▶ _ACTION ITEM_: Where an image appears, leave it out; otherwise repeat the data exactly.

[Plain-text document sources]
※

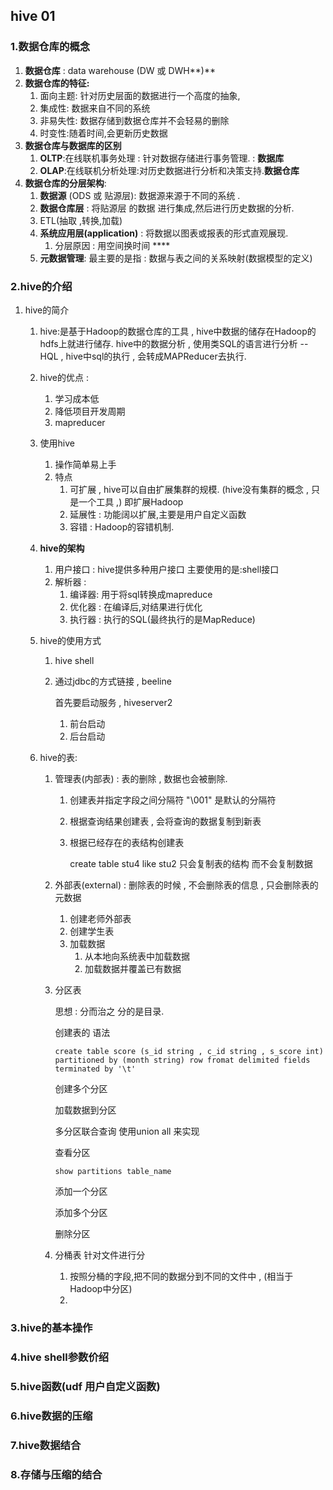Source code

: ## hive  01

### 1.数据仓库的概念

1. **数据仓库** : data warehouse (DW 或 DWH**)**
2. **数据仓库的特征:**
   1. 面向主题: 针对历史层面的数据进行一个高度的抽象,
   2. 集成性: 数据来自不同的系统
   3. 非易失性: 数据存储到数据仓库并不会轻易的删除
   4. 时变性:随着时间,会更新历史数据
3. **数据仓库与数据库的区别**
   1. **OLTP**:在线联机事务处理 : 针对数据存储进行事务管理. : **数据库**
   2. **OLAP**:在线联机分析处理:对历史数据进行分析和决策支持.**数据仓库**
4. **数据仓库的分层架构**:
   1. **数据源** (ODS 或 贴源层): 数据源来源于不同的系统 .
   2.  **数据仓库层** : 将贴源层 的数据 进行集成,然后进行历史数据的分析.
      1. ETL(抽取 ,转换,加载) 
   3. **系统应用层(application)** : 将数据以图表或报表的形式直观展现. 
      1. 分层原因 : 用空间换时间 ****
   4. **元数据管理**: 最主要的是指 : 数据与表之间的关系映射(数据模型的定义)

### 2.hive的介绍

1. hive的简介

   1. hive:是基于Hadoop的数据仓库的工具 , hive中数据的储存在Hadoop的hdfs上就进行储存. hive中的数据分析 , 使用类SQL的语言进行分析 -- HQL , hive中sql的执行 , 会转成MAPReducer去执行.

   2. hive的优点 : 

      1. 学习成本低
      2. 降低项目开发周期
      3. mapreducer

   3. 使用hive

      1. 操作简单易上手
      2. 特点
         1. 可扩展 , hive可以自由扩展集群的规模. (hive没有集群的概念 , 只是一个工具 ,) 即扩展Hadoop
         2. 延展性 : 功能阔以扩展,主要是用户自定义函数
         3. 容错 : Hadoop的容错机制.

   4. **hive的架构**

      1. 用户接口 : hive提供多种用户接口 主要使用的是:shell接口
      2. 解析器 : 
         1. 编译器: 用于将sql转换成mapreduce
         2. 优化器 : 在编译后,对结果进行优化
         3. 执行器 : 执行的SQL(最终执行的是MapReduce)

   5. hive的使用方式

      1. hive shell

      2. 通过jdbc的方式链接 , beeline

         首先要启动服务  , hiveserver2

         1. 前台启动
         2. 后台启动

   6. hive的表:

      1. 管理表(内部表) : 表的删除 , 数据也会被删除.

         1. 创建表并指定字段之间分隔符 "\001" 是默认的分隔符

         2. 根据查询结果创建表 , 会将查询的数据复制到新表

         3. 根据已经存在的表结构创建表  

            create table stu4 like stu2 只会复制表的结构 而不会复制数据

      2. 外部表(external) : 删除表的时候 , 不会删除表的信息 , 只会删除表的元数据

         1. 创建老师外部表
         2. 创建学生表
         3. 加载数据
            1. 从本地向系统表中加载数据
            2. 加载数据并覆盖已有数据

      3. 分区表

         思想 : 分而治之 分的是目录.

         创建表的 语法

         ``` shell
         create table score (s_id string , c_id string , s_score int) partitioned by (month string) row fromat delimited fields terminated by '\t' 
         ```

         创建多个分区

         加载数据到分区

         多分区联合查询 使用union all 来实现

         查看分区

         ``` 
         show partitions table_name
         ```

         添加一个分区

         添加多个分区

         删除分区

      4. 分桶表 针对文件进行分

         1. 按照分桶的字段,把不同的数据分到不同的文件中 , (相当于Hadoop中分区)
         2. 

### 3.hive的基本操作



### 4.hive shell参数价绍

### 5.hive函数(udf 用户自定义函数)

### 6.hive数据的压缩

### 7.hive数据结合

### 8.存储与压缩的结合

※

▶ _ANSWER TO THE PROBLEM_:
Source code

: ## hive  01

### 1.数据仓库的概念

1. **数据仓库** : data warehouse (DW 或 DWH**)**
2. **数据仓库的特征:**
   1. 面向主题: 针对历史层面的数据进行一个高度的抽象,
   2. 集成性: 数据来自不同的系统
   3. 非易失性: 数据存储到数据仓库并不会轻易的删除
   4. 时变性:随着时间,会更新历史数据
3. **数据仓库与数据库的区别**
   1. **OLTP**:在线联机事务处理 : 针对数据存储进行事务管理. : **数据库**
   2. **OLAP**:在线联机分析处理:对历史数据进行分析和决策支持.**数据仓库**
4. **数据仓库的分层架构**:
   1. **数据源** (ODS 或 贴源层): 数据源来源于不同的系统 .
   2.  **数据仓库层** : 将贴源层 的数据 进行集成,然后进行历史数据的分析.
      1. ETL(抽取 ,转换,加载) 
   3. **系统应用层(application)** : 将数据以图表或报表的形式直观展现. 
      1. 分层原因 : 用空间换时间 ****
   4. **元数据管理**: 最主要的是指 : 数据与表之间的关系映射(数据模型的定义)

### 2.hive的介绍

1. hive的简介

   1. hive:是基于Hadoop的数据仓库的工具 , hive中数据的储存在Hadoop的hdfs上就进行储存. hive中的数据分析 , 使用类SQL的语言进行分析 -- HQL , hive中sql的执行 , 会转成MAPReducer去执行.

   2. hive的优点 : 

      1. 学习成本低
      2. 降低项目开发周期
      3. mapreducer

   3. 使用hive

      1. 操作简单易上手
      2. 特点
         1. 可扩展 , hive可以自由扩展集群的规模. (hive没有集群的概念 , 只是一个工具 ,) 即扩展Hadoop
         2. 延展性 : 功能阔以扩展,主要是用户自定义函数
         3. 容错 : Hadoop的容错机制.

   4. **hive的架构**

      1. 用户接口 : hive提供多种用户接口 主要使用的是:shell接口
      2. 解析器 : 
         1. 编译器: 用于将sql转换成mapreduce
         2. 优化器 : 在编译后,对结果进行优化
         3. 执行器 : 执行的SQL(最终执行的是MapReduce)

   5. hive的使用方式

      1. hive shell

      2. 通过jdbc的方式链接 , beeline

         首先要启动服务  , hiveserver2

         1. 前台启动
         2. 后台启动

   6. hive的表:

      1. 管理表(内部表) : 表的删除 , 数据也会被删除.

         1. 创建表并指定字段之间分隔符 "\001" 是默认的分隔符

         2. 根据查询结果创建表 , 会将查询的数据复制到新表

         3. 根据已经存在的表结构创建表  

            create table stu4 like stu2 只会复制表的结构 而不会复制数据

      2. 外部表(external) : 删除表的时候 , 不会删除表的信息 , 只会删除表的元数据

         1. 创建老师外部表
         2. 创建学生表
         3. 加载数据
            1. 从本地向系统表中加载数据
            2. 加载数据并覆盖已有数据

      3. 分区表

         思想 : 分而治之 分的是目录.

         创建表的 语法

         ``` shell
         create table score (s_id string , c_id string , s_score int) partitioned by (month string) row fromat delimited fields terminated by '\t' 
         ```

         创建多个分区

         加载数据到分区

         多分区联合查询 使用union all 来实现

         查看分区

         ``` 
         show partitions table_name
         ```

         添加一个分区

         添加多个分区

         删除分区

      4. 分桶表 针对文件进行分

         1. 按照分桶的字段,把不同的数据分到不同的文件中 , (相当于Hadoop中分区)
         2. 

### 3.hive的基本操作



### 4.hive shell参数价绍

### 5.hive函数(udf 用户自定义函数)

### 6.hive数据的压缩

### 7.hive数据结合

### 8.存储与压缩的结合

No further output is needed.